(Domingos Amaral)
Episódio Nº 50
Há meses que Chamoa se
sentia uma estranha em Tui, mas a vontade violenta de partir para Guimarães,
que tantas vezes a assolava, encontrava um permanente travão num pensamento
doloroso: a filha que nascera a Afonso Henriques, gerada pela normanda Elvira.
Um ciúme irracional
obrigava-a à contenção pois regressar a Guimarães para dar de caras com a rival
e o rebento representaria uma suprema humilhação, um golpe demasiado duro para
o seu orgulho.
O que tem a normanda que eu não tenho?
Chamoa, na sua desconsolada
existência, não se julgava pior do que ninguém, apenas mais azarada. Por isso,
decidira só voltar a Guimarães com um troféu, uma prova de suprema lealdade ao
príncipe de Portugal, uma exibição irrecusável de fidelidade que o fizesse
aceitá-la, mesmo sendo já pai de uma filha da normanda.
Também tenho quatro filhos...
A filha do príncipe de
Portugal não seria um obstáculo, o essencial era recuperar a confiança dele com
uma demonstração de heroísmo altruísta.
Revelar-lhe a armadilha que
se preparava contra Celmes era a sua oportunidade!
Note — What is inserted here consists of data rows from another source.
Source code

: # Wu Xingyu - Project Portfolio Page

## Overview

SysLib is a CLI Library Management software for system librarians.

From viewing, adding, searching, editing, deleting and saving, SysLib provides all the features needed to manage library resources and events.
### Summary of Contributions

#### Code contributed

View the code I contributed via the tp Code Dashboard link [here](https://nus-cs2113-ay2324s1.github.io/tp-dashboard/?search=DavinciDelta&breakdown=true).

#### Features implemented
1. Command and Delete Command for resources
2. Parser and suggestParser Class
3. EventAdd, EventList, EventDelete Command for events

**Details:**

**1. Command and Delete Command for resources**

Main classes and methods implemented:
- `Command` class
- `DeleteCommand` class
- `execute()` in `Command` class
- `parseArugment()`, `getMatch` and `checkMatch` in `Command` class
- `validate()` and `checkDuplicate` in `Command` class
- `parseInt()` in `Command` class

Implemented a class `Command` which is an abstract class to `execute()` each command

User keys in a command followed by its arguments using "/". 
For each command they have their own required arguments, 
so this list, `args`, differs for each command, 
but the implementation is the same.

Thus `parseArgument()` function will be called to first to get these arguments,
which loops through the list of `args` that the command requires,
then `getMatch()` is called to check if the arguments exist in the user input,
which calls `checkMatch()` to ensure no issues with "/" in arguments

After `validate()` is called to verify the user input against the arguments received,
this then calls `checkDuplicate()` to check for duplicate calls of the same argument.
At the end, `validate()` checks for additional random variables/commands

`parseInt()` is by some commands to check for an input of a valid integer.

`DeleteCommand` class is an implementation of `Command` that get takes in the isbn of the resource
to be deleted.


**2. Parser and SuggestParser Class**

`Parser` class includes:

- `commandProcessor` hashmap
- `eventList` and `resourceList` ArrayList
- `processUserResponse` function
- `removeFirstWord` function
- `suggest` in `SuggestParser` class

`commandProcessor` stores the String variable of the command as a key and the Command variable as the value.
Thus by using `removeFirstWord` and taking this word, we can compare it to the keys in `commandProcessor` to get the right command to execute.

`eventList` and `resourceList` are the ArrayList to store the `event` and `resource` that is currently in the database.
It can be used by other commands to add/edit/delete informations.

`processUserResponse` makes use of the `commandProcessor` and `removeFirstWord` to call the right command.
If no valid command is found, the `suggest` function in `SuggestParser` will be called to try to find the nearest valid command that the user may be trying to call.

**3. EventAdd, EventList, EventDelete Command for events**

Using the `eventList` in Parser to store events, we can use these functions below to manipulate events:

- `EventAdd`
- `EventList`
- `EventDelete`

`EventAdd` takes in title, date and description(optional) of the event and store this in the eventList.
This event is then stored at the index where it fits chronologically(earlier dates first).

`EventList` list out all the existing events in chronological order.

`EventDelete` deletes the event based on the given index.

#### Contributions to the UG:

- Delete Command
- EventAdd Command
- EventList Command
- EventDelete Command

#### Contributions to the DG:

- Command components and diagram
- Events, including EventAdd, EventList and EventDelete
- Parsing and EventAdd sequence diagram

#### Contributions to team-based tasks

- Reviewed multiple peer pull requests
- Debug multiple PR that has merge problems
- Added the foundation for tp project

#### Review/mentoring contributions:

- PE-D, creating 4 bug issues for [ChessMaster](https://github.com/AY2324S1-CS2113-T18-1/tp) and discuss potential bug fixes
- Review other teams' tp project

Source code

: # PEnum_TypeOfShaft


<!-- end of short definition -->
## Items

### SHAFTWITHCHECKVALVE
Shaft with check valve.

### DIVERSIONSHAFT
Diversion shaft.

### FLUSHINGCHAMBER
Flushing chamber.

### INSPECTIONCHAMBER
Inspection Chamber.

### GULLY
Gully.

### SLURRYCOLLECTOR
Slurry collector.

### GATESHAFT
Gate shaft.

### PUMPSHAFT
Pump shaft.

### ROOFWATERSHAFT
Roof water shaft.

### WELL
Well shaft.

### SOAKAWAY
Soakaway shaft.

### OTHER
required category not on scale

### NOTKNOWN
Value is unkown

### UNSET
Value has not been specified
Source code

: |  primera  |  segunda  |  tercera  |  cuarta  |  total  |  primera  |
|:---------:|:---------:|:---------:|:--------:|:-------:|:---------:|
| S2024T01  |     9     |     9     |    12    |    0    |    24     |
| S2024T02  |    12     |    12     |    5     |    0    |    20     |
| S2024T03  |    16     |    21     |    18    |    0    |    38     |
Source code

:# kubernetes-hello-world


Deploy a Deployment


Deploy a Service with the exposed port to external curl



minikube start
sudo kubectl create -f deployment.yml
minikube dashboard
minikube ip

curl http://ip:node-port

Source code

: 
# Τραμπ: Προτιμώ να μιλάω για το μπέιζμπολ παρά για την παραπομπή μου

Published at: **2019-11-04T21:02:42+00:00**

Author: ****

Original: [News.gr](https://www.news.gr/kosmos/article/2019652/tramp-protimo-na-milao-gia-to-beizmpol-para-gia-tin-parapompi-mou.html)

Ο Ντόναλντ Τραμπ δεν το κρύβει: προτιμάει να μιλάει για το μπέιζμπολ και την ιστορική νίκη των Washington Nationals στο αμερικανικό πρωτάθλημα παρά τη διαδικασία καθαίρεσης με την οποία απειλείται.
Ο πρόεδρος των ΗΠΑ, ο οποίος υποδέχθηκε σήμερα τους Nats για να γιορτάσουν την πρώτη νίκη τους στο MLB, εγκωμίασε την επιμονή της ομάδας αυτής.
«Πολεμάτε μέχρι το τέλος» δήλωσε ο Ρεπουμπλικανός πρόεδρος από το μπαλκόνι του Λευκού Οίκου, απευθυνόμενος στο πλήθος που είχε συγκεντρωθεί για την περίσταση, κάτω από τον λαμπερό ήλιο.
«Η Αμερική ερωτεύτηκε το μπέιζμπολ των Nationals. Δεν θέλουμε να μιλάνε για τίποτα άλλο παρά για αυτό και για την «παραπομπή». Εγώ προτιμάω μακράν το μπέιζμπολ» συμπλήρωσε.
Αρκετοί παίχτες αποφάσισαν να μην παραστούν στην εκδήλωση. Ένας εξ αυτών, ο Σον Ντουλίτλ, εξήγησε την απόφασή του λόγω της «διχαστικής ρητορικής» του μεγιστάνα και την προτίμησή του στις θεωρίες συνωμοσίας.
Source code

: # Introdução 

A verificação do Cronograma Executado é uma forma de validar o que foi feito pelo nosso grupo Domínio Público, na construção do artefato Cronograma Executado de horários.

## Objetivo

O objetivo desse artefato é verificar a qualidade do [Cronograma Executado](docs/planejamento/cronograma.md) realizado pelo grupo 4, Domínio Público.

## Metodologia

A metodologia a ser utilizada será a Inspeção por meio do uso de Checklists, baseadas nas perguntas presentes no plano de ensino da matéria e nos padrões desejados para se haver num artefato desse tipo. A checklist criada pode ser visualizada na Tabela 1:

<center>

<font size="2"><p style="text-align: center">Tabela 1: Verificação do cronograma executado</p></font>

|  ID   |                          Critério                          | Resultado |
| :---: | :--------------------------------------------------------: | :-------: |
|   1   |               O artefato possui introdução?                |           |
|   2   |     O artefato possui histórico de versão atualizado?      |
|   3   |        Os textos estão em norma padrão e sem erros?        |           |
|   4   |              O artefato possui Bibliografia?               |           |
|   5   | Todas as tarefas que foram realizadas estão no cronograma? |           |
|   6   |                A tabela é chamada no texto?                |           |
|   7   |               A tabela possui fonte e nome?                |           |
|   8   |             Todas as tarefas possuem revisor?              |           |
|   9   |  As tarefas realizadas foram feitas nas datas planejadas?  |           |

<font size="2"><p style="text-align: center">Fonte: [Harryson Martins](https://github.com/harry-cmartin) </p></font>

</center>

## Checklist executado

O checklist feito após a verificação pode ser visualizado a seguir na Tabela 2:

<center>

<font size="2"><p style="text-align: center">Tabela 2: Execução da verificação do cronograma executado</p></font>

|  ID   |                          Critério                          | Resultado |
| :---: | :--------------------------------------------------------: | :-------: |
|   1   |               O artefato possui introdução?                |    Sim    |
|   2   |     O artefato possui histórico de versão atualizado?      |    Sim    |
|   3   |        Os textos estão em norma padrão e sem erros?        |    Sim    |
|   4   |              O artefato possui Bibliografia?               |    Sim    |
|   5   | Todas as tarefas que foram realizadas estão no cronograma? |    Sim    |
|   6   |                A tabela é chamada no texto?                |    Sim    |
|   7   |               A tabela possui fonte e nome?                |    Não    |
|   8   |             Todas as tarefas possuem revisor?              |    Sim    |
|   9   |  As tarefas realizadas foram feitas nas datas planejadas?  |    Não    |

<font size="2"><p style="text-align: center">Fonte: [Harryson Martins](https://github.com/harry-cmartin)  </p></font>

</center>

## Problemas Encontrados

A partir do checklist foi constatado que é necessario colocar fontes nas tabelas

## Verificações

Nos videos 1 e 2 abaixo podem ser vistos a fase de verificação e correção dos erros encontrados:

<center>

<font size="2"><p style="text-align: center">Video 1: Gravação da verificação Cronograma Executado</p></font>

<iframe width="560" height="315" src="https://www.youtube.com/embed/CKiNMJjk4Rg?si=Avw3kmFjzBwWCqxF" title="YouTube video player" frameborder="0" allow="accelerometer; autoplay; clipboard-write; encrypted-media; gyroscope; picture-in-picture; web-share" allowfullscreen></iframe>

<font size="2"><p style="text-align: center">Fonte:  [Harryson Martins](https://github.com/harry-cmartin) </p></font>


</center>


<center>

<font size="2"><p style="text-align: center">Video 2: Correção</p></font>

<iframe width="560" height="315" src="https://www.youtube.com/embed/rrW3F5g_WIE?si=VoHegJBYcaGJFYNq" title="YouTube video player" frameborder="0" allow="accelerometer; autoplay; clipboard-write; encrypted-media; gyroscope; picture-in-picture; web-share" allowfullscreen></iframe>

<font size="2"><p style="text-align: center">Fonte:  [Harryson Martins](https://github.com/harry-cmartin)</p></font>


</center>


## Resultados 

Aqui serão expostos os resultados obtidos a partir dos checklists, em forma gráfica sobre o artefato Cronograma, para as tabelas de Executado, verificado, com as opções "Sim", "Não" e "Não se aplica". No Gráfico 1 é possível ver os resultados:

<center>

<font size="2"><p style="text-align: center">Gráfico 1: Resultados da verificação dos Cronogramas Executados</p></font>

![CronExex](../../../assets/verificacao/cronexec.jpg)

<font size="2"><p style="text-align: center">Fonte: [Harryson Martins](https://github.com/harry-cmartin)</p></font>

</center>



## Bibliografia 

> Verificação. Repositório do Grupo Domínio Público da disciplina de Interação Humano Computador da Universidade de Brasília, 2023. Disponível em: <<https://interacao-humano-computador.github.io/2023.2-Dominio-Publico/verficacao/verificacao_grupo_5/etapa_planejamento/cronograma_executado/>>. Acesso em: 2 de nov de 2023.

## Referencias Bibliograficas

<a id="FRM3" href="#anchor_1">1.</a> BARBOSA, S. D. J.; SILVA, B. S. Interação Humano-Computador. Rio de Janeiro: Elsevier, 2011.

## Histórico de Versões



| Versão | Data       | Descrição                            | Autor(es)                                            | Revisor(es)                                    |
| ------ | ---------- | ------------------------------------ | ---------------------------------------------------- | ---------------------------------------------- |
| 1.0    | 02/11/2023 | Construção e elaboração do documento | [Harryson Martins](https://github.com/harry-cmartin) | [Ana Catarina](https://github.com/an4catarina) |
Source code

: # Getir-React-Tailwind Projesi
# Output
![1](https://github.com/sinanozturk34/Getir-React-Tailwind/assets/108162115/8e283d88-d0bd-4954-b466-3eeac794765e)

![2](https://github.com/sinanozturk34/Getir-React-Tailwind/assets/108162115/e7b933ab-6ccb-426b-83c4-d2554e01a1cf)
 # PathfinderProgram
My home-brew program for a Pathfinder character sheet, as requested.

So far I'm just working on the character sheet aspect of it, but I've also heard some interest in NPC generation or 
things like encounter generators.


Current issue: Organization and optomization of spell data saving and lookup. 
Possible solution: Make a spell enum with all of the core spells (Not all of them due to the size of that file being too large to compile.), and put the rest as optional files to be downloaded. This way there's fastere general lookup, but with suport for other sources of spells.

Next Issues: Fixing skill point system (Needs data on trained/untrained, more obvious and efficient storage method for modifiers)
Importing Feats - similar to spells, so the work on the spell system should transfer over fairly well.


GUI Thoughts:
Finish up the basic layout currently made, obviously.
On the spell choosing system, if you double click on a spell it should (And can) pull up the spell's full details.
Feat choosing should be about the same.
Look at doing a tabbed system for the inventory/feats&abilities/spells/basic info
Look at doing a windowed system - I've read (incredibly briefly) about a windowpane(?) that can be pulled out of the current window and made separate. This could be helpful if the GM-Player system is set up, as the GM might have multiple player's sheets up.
Vou fugir, vou ter com ele!
Chamoa beijou o filho Pêro
Pais na têmpora e saiu pela porta do quarto, sorrateira e silenciosa, deixando
o petiz a dormir. Amava aquele primogénito fortemente, mas decidira não o
levar, pois uma sortida nocturna, em pleno inverno, poderia colocá-lo em risco.
Porém, abandoná-lo
custava-lhe, reconheceu Chamoa, enquanto descia as escadas do castelo de Tui pé
ante pé.
Pêro Pais era um miúdo
invulgarmente afiado de espírito, corajoso e com mais sangue frio do que ela, a
sua companhia durante a viagem até Guimarães ser-lhe ia muito agradável!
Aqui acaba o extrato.